Facts about the course

ECTS Credits:
2.5
Responsible department:
Faculty of Logistics
Course Leader:
Arild Hoff
Lecture Semester:
Autumn
Duration:
½ year

LOG904-162 Scheduling in Sports (Autumn 2020)

About the course

Sports have worldwide appeal. Professional sport leagues involve significant investments and face challenging logistics optimization problems. On the other side, amateur leagues involve less investments, but also require coordination and logistical efforts due to the large number of tournaments and competitors. A key aspect of sporting events is the ability to generate schedules and assign venues that optimize logistic issues and that are seen as fair to all those involved. This is not just restricted to generating the fixtures, but also to other issues such as assigning officials to the games in the competition. Integer programming, constraint programming, metaheuristics, and hybrid methods have been successfully applied to the solution of different variants of this problem. The course starts with an overview of timetabling and scheduling problems in different areas, involving resources such as vehicles (trains, buses), examinations, university courses, personnel (nurses, teachers), games and sports facilities, showing the richness of this field of application and of the techniques presented. The course presents fundamental issues, problem formulations, solution methods, applications, and successful case studies in professional leagues of different sport disciplines such as football, baseball, basketball, cricket, and hockey.

 

Topics covered:

1. Timetabling and scheduling problems: Vehicles (trains, buses), examinations, university courses, personnel (nurses, teachers), games and sports facilities. Models and constraints. Workshop of applications.

 

2. Scheduling in sports: Economical importance of sports. Scheduling problems in sports. Amateur vs professional leagues. Round robin tournaments, objectives and constraints.

 

3. Combinatorial structures: graph theory fundamentals, home and away games. Building schedules from home-away assignments or from timetables, fairness and break minimization, the traveling tournament problem, balanced tournaments, tournaments with referees, carry- over effects, edge colorings, polygon method.

 

4. Metaheuristics in sports scheduling: Greedy algorithms. Neighborhoods, connectivity, local search. Overview of metaheuristics: trajectory-based and population-based methods. Applications of metaheuristics to sports scheduling.

 

5. Integer programming in sports scheduling: Formulations, reformulations, decomposition approaches: first-break-then-schedule and first-schedule-then-break. Applications of integer programming to sports scheduling.

 

6. Sports scheduling in practice: Case studies. Workshop of applications.
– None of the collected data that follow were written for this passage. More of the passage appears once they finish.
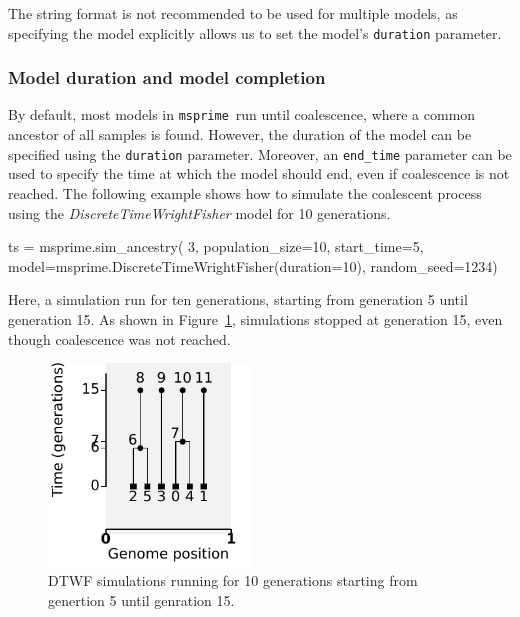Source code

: \documentclass[graybox]{svmult}
\newcommand{\msprime}[0]{\texttt{msprime}}
\begin{document}
The string format is not recommended to be used for multiple models, as specifying the model explicitly allows us to set the model's \texttt{duration}
parameter.

\subsubsection{Model duration and model completion}\label{model-duration-and-model-completion}

By default, most models in \msprime\ run until coalescence, where a common ancestor of all samples is found. However, the duration of the model can be specified
using the \texttt{duration} parameter. Moreover, an \texttt{end\_time} parameter can be used to specify the time at which the model should end, even if coalescence
is not reached. The following example shows how to simulate the coalescent process using the \emph{DiscreteTimeWrightFisher} model for 10 generations.

\begin{pythoncode}

ts = msprime.sim_ancestry(
    3,
    population_size=10,
    start_time=5,
    model=msprime.DiscreteTimeWrightFisher(duration=10),
    random_seed=1234)
\end{pythoncode}

Here, a simulation run for ten generations, starting from generation 5 until generation 15. As shown in Figure~\ref{fig:start-duration}, simulations stopped
at generation 15, even though coalescence was not reached.

\begin{figure}
\begin{center}
\includegraphics[width=0.48\textwidth]{images/model-duration-and-model-completion.pdf}
\end{center}
\caption{\label{fig:start-duration} DTWF simulations running for 10 generations starting from genertion 5 until genration 15.}
\end{figure}
\end{document}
The course is connected to the following study programs

Recommended requirements

Linear and Integer Programming, basics of Metaheuristics

Forms of teaching and learning

The first goal of this course is to give the students an overview of the class of timetabling and scheduling problems and their broad area of application, including in logistics. The course presents fundamental issues, problem formulations, solution methods, applications, and successful case studies of scheduling in professional leagues of different sport disciplines. In the home assessments, the students will have the opportunity to do some research and to learn in details about applications of their interest.

Examination

Form of assessment: Home assessment with presentation

  • Proportion: 50%

  • Duration: -

  • Grouping: Group

  • Grading scale: Letter (A - F)

  • Support material: All printed and written supporting material

Form of assessment: Home assessment

  • Proportion: 50%

  • Duration: -

  • Grouping: -

  • Grading scale: Letter (A - F)

  • Support material: All printed and written supporting material

Syllabus

Some references:

 

1. C.C. Ribeiro,“Sports scheduling: Problems and applications”, International Transactions in

Operational Research 19 (2012), 201-226.

2. G. Kendall, S. Knust, C.C. Ribeiro, and S. Urutia, “Scheduling in sports: An annotated bibliography”, Computers and Operations Research 37 (2010), 1-19.

 

3. D. Briskorn, Sports Leagues Scheduling: Models, Combinatorial Properties, and Optimization

Algorithms, Lecture Notes in Economics and Mathematical Systems 603, Springer, Berlin, 2008

 

4. C.C. Ribeiro, S. Urrutia, and D. de Werra, Combinatorial Models for Sports Scheduling, Springer, Berlin, to appear.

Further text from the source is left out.